* _Description of the task_
Say how many lines in the entries hold the word "what", and reply with that number only.

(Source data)
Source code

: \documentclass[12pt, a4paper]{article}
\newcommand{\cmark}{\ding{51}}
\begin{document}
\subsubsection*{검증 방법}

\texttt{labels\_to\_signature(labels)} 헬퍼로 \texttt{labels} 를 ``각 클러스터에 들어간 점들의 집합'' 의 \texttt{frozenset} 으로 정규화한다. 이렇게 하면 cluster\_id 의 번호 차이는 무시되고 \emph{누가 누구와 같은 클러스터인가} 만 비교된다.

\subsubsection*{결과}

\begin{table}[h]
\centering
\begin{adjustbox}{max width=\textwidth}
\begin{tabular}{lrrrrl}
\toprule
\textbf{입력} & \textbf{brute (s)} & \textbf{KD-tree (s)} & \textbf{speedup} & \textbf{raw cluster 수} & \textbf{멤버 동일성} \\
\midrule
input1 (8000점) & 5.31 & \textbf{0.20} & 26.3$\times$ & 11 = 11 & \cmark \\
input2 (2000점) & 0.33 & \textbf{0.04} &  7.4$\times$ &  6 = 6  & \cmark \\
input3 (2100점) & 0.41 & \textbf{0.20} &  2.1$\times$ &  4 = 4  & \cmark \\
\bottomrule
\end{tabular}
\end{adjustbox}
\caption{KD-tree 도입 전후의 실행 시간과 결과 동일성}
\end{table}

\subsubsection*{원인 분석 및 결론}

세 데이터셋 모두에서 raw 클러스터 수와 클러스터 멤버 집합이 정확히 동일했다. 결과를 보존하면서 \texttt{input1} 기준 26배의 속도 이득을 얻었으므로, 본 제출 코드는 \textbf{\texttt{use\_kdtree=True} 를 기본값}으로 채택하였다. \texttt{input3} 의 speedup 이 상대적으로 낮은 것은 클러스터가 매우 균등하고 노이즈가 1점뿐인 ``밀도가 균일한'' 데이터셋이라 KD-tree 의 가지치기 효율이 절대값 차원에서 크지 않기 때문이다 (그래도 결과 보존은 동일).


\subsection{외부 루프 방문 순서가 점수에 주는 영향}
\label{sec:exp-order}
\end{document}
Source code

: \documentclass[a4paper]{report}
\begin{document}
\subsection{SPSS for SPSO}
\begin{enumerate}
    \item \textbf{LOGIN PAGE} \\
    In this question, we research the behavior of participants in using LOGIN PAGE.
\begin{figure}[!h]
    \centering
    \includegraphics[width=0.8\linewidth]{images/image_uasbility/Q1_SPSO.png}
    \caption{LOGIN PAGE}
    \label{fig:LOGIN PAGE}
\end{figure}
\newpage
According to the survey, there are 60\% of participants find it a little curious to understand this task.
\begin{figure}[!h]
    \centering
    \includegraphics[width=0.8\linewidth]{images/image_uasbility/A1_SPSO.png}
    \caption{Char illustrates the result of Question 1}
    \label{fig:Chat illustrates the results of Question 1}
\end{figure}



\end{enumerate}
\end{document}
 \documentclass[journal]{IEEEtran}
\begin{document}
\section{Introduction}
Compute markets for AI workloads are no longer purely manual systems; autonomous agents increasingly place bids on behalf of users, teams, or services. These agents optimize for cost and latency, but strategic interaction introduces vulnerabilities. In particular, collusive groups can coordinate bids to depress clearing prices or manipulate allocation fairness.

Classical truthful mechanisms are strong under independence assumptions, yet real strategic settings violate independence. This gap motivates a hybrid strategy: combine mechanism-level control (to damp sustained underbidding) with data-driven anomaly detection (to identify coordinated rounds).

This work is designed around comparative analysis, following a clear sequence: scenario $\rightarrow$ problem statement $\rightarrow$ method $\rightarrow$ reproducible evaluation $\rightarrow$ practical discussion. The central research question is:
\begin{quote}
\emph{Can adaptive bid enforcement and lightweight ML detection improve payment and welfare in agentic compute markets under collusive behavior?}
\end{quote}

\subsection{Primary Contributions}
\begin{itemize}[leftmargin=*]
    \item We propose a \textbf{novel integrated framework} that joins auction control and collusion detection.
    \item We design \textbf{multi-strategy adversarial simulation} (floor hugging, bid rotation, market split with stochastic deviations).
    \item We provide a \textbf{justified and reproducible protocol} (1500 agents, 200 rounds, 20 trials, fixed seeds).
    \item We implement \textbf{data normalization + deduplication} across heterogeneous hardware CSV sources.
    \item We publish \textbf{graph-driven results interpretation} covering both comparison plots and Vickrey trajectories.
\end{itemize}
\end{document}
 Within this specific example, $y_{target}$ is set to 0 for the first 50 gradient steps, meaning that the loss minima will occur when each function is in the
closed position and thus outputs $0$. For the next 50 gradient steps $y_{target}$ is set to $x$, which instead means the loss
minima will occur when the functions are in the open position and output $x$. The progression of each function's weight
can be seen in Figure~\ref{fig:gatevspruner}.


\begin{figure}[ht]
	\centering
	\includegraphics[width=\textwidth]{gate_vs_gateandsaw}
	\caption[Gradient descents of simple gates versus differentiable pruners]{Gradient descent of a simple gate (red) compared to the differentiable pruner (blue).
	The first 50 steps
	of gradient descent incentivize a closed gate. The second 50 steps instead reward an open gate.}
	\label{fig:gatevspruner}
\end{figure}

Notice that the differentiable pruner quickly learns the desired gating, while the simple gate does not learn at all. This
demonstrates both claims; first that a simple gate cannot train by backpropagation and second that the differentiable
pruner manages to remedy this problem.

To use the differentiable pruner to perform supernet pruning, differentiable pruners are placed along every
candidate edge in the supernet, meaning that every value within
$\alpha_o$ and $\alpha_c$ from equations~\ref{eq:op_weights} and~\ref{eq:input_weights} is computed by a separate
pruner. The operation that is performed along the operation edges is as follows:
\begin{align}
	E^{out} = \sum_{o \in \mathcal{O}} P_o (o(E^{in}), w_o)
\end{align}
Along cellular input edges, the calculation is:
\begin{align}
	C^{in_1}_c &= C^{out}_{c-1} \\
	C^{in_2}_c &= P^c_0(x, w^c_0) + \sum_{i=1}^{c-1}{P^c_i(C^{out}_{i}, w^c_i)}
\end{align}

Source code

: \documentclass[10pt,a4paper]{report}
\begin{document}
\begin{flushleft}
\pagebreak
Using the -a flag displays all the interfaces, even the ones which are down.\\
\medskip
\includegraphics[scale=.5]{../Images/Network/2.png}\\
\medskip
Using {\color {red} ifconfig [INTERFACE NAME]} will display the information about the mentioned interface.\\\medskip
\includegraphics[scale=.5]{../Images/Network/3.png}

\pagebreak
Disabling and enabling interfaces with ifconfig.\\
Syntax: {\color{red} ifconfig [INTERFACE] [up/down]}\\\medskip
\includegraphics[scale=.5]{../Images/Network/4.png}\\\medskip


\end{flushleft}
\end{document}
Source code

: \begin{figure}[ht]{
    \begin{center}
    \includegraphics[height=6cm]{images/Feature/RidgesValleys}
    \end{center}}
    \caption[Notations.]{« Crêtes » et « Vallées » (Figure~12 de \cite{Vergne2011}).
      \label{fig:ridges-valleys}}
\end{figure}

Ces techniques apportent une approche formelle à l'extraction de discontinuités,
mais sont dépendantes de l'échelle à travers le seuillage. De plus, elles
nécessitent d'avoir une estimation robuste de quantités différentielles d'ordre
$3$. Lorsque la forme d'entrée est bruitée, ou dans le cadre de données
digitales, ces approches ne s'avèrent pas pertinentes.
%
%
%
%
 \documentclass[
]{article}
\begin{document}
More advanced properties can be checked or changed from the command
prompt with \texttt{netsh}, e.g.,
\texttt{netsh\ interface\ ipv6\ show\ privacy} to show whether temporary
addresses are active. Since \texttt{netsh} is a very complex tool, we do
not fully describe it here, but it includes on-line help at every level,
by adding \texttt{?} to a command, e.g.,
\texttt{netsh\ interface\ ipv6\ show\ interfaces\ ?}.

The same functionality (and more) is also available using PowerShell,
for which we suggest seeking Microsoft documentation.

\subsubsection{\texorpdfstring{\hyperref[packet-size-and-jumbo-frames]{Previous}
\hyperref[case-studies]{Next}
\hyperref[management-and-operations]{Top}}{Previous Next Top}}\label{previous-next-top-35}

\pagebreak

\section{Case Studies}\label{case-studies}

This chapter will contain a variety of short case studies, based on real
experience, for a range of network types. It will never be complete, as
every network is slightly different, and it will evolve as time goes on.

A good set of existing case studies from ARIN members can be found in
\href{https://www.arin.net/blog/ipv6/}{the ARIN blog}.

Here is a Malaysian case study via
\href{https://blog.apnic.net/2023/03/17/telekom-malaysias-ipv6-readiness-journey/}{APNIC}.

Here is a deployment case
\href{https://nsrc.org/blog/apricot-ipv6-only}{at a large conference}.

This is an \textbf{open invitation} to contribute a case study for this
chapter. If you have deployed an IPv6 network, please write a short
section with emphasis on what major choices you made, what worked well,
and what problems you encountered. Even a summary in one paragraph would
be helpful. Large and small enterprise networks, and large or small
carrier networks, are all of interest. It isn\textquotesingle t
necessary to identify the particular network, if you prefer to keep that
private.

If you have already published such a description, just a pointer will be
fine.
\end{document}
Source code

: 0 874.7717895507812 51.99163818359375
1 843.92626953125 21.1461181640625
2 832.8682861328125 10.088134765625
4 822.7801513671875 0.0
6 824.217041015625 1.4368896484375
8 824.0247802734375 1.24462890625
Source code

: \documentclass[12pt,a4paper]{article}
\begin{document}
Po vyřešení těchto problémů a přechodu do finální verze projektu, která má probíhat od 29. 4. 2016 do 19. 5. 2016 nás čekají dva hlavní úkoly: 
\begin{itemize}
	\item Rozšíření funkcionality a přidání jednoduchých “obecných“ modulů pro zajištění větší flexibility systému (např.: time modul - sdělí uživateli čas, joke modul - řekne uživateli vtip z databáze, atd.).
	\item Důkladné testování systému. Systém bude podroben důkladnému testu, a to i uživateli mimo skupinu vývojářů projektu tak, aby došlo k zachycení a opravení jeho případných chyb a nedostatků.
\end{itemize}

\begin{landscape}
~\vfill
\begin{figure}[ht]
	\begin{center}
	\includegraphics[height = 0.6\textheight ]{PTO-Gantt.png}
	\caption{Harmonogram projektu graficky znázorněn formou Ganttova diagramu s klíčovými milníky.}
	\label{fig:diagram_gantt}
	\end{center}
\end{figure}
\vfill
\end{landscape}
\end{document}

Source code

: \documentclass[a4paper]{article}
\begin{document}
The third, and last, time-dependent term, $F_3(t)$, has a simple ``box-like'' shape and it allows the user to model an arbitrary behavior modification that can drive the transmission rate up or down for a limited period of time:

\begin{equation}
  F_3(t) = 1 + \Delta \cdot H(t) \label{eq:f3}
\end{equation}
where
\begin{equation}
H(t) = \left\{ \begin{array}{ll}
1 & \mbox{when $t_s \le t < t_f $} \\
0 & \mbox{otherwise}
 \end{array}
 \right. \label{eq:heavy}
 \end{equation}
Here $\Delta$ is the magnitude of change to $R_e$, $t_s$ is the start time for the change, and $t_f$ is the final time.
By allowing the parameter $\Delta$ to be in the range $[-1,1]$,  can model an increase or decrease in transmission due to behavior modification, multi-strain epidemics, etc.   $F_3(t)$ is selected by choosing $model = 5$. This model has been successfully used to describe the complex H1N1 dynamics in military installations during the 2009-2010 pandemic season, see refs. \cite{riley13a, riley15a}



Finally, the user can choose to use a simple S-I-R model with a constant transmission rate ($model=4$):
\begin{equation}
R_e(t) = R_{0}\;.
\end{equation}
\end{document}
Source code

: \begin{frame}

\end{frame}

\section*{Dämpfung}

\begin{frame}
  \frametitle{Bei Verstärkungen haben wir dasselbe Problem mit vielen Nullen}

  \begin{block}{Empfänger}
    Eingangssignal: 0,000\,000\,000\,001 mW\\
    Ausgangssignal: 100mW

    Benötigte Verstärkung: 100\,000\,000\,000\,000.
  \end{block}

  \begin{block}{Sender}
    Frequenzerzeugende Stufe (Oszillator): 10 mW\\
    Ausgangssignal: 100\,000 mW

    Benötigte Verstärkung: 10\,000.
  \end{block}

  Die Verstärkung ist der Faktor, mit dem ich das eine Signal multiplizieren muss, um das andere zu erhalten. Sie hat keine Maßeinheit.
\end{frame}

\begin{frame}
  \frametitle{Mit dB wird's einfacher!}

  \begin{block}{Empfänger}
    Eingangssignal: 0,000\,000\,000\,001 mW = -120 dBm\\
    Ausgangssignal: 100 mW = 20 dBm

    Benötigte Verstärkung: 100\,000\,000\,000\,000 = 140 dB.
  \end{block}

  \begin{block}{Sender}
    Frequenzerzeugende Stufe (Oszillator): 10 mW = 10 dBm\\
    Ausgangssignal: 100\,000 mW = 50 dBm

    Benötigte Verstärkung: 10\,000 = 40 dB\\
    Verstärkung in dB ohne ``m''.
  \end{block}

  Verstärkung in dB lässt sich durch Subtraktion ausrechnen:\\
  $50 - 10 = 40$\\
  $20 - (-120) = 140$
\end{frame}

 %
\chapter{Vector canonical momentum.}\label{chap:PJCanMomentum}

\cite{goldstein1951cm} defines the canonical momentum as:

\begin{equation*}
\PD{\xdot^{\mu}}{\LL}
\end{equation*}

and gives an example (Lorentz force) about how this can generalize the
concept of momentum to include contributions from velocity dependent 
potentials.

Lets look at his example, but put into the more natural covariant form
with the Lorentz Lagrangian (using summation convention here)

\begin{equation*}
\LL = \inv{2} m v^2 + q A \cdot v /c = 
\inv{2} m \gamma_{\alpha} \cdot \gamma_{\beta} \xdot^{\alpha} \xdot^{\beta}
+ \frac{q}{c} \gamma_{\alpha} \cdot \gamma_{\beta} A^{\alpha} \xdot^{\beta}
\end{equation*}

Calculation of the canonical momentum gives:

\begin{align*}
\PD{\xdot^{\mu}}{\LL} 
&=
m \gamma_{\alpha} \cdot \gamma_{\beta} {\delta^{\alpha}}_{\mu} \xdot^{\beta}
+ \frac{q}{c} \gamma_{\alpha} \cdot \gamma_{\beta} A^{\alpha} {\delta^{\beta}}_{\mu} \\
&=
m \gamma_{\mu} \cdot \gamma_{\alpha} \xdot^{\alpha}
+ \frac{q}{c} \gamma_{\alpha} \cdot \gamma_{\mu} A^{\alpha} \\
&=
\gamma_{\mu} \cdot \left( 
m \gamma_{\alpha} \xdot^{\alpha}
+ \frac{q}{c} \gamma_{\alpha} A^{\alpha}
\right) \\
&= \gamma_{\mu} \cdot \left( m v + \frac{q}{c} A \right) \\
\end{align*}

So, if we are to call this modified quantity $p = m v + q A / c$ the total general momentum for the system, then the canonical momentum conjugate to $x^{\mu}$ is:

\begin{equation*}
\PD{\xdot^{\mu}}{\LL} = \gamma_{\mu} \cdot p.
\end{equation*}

* _Output of the task_
2